Midweek Update

The federal judge in the health insurer mergers anti-trust case pending here in DC federal district court will be holding a status call tomorrow morning. The government prefers a trial next February while the defendants prefer separate trials later this year.  The judge’s preference will rule the day.  

Yesterday, CMS finalized its Medicare Part A prospective payment system rule for inpatient hospital services, and Modern Healthcare’s lede suggests that it’s not good news for hospitals.

In a final rule released Tuesday, the CMS said it will keep a controversial 1.5% cut to hospital reimbursement.

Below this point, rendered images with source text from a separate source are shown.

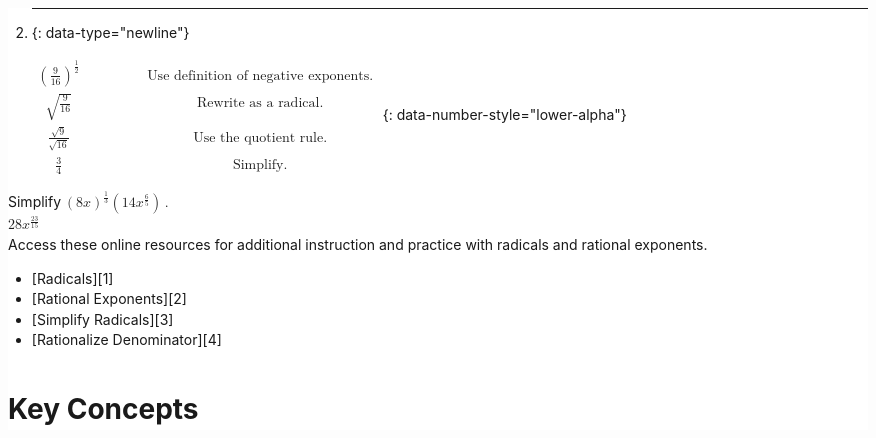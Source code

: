 2.  * * *
    {: data-type="newline"}
    
    <math xmlns="http://www.w3.org/1998/Math/MathML"> <mrow> <mtable> <mtr> <mtd columnalign="left"> <mrow> <msup> <mrow> <mrow><mo>(</mo> <mrow> <mfrac> <mn>9</mn> <mrow> <mn>16</mn> </mrow> </mfrac> </mrow> <mo>)</mo></mrow> </mrow> <mrow> <mfrac> <mn>1</mn> <mn>2</mn> </mfrac> </mrow> </msup> </mrow> </mtd> <mtd columnalign="left"> <mrow><mspace width="2em" /> <mtext>  </mtext><mtext>Use definition of negative exponents</mtext><mo>.</mo> </mrow> </mtd> </mtr> <mtr> <mtd columnalign="left"> <mrow> <msqrt> <mrow> <mfrac> <mn>9</mn> <mrow> <mn>16</mn> </mrow> </mfrac> </mrow> </msqrt> </mrow> </mtd> <mtd columnalign="left"> <mrow><mspace width="2em" /> <mtext>  </mtext><mtext>Rewrite as a radical</mtext><mo>.</mo> </mrow> </mtd> </mtr> <mtr> <mtd columnalign="left"> <mrow> <mfrac> <mrow> <msqrt> <mn>9</mn> </msqrt> </mrow> <mrow> <msqrt> <mrow> <mn>16</mn> </mrow> </msqrt> </mrow> </mfrac> </mrow> </mtd> <mtd columnalign="left"> <mrow><mspace width="2em" /> <mtext>  </mtext><mtext>Use the quotient rule</mtext><mo>.</mo> </mrow> </mtd> </mtr> <mtr> <mtd columnalign="left"> <mrow> <mfrac> <mn>3</mn> <mn>4</mn> </mfrac> </mrow> </mtd> <mtd columnalign="left"> <mrow><mspace width="2em" /> <mtext>  </mtext><mtext>Simplify</mtext><mo>.</mo> </mrow> </mtd> </mtr> </mtable> </mrow> </math>
{: data-number-style="lower-alpha"}

</div>
</div>
</div>

<div data-type="note" data-has-label="true" class="note precalculus try" data-label="Try It">
<div data-type="exercise" class="exercise" id="ti_01_03_13">
<div data-type="problem" class="problem" markdown="1">
Simplify<math xmlns="http://www.w3.org/1998/Math/MathML"> <mrow> <mtext> </mtext><msup> <mrow> <mrow><mo>(</mo> <mrow> <mn>8</mn><mi>x</mi> </mrow> <mo>)</mo></mrow> </mrow> <mrow> <mfrac> <mn>1</mn> <mn>3</mn> </mfrac> </mrow> </msup> <mrow><mo>(</mo> <mrow> <mn>14</mn><msup> <mi>x</mi> <mrow> <mfrac> <mn>6</mn> <mn>5</mn> </mfrac> </mrow> </msup> </mrow> <mo>)</mo></mrow><mo>.</mo> </mrow> </math>

</div>
<div data-type="solution" class="solution" markdown="1">
<math xmlns="http://www.w3.org/1998/Math/MathML"> <mrow> <mn>28</mn><msup> <mi>x</mi> <mrow> <mfrac> <mrow> <mn>23</mn> </mrow> <mrow> <mn>15</mn> </mrow> </mfrac> </mrow> </msup> </mrow> </math>

</div>
</div>
</div>

<div data-type="note" data-has-label="true" class="note precalculus media" data-label="Media" markdown="1">
Access these online resources for additional instruction and practice with radicals and rational exponents.

* [Radicals][1]
* [Rational Exponents][2]
* [Simplify Radicals][3]
* [Rationalize Denominator][4]

</div>

# Key Concepts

Industry stakeholders had rallied against the move which aims to recoup a total of $11 billion in overpayments.  Hospitals expected the cut to remain at 0.8%​—as it has been ever year since 2014, two years after Congress mandated the CMS to recover funds allegedly lost as a result of incorrect coding on inpatient hospital stays.

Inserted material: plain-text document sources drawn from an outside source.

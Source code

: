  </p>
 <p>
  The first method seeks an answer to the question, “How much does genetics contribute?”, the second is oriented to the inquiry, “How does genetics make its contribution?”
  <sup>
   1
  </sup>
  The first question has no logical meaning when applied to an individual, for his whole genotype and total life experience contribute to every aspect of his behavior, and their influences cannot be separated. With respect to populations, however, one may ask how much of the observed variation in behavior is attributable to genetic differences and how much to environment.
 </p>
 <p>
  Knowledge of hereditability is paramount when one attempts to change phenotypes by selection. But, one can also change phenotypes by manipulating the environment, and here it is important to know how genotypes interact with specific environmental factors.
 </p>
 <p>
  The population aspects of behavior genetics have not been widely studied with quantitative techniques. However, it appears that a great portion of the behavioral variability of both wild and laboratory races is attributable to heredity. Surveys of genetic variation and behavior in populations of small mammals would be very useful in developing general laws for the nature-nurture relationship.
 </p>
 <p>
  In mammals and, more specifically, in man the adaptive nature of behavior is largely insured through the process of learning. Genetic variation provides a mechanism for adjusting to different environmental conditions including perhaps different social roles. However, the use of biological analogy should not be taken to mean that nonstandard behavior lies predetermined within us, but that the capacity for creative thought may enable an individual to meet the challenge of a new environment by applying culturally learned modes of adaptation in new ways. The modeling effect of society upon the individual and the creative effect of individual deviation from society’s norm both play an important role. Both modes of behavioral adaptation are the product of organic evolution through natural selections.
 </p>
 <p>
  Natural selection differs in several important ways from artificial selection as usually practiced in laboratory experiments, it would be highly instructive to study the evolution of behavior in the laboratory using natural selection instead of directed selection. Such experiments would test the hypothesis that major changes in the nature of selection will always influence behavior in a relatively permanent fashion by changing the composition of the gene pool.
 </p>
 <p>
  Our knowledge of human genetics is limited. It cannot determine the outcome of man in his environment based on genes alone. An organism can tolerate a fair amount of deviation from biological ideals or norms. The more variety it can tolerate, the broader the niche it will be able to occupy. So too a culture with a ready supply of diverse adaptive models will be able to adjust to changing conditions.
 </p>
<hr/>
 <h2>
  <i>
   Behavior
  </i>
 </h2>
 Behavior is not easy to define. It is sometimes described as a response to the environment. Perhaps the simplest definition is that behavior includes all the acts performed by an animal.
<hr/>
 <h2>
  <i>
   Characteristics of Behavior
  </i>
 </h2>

The rule takes effect on October 1, 2016.  Robert Moffitt from the Heritage Foundation offer his expert views on the next 50 years of the Medicare Program here.  The FEHBlog predicts more Medicare cost shifting to FEHBP and other employer sponsored and for that matter ACA marketplace plans in the near term.

The Drug Channels blog offers seven takeaways from his review of the initial (subject to change) 2017 formulary lists released by CVS Caremark and Express Scripts. It’s interesting to see how the two companies’ strategies stack up.